• [TASK DESCRIPTION]: A word-for-word copy of the line containing "ratio, in which" and every following line to the end of the data below is all the answer should hold.

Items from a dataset
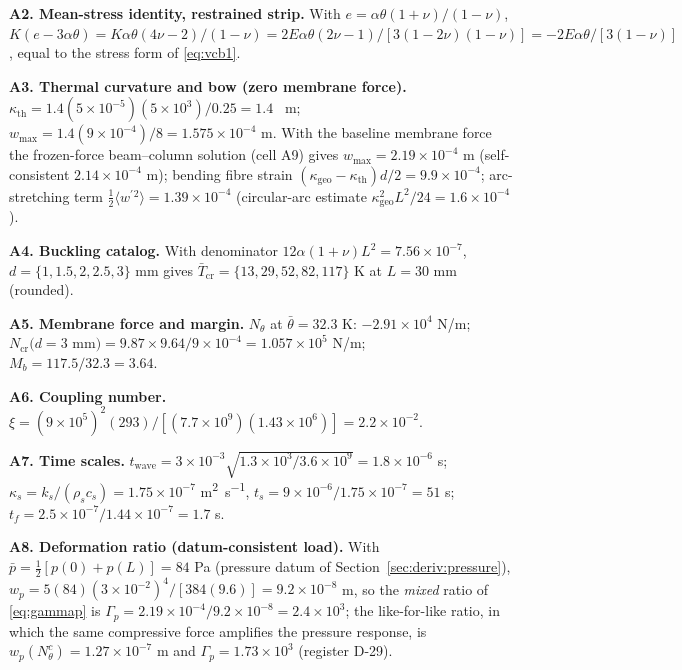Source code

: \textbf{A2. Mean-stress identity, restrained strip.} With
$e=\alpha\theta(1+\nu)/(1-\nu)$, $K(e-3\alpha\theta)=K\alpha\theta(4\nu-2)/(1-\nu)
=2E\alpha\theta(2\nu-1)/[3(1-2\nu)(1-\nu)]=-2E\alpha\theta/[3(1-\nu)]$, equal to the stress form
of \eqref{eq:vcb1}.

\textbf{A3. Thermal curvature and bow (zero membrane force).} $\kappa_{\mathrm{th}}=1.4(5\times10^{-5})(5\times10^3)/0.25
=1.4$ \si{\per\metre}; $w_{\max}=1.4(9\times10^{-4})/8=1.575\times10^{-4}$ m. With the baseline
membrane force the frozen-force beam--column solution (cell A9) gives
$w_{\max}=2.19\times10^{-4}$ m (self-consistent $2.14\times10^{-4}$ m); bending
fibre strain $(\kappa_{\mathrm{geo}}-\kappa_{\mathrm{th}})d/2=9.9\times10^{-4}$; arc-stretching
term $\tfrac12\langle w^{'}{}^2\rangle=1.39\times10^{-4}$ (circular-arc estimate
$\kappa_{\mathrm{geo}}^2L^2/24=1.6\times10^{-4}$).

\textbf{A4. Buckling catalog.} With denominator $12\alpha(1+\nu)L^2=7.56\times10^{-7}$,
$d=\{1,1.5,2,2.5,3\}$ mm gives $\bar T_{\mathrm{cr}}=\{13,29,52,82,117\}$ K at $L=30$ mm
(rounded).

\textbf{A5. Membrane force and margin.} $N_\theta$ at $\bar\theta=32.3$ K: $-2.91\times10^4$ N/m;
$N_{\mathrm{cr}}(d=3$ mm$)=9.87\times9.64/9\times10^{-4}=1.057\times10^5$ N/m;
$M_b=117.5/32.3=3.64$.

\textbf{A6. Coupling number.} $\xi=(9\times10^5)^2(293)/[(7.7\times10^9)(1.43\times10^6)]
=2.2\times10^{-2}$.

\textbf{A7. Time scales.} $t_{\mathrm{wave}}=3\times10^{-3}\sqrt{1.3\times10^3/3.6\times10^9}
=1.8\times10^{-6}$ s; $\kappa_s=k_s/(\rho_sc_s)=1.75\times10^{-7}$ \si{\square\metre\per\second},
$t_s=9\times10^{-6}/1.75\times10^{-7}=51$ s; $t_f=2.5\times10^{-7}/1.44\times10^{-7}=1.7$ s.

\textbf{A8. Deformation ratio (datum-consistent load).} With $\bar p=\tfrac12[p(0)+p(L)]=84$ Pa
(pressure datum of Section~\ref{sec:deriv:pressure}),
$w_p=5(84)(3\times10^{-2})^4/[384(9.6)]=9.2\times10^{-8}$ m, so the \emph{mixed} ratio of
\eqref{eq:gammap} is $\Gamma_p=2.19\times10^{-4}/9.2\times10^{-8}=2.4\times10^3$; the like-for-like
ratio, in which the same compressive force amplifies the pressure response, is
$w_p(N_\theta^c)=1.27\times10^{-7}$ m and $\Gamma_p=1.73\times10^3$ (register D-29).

• [ANSWER SECTION]:
ratio, in which the same compressive force amplifies the pressure response, is
$w_p(N_\theta^c)=1.27\times10^{-7}$ m and $\Gamma_p=1.73\times10^3$ (register D-29).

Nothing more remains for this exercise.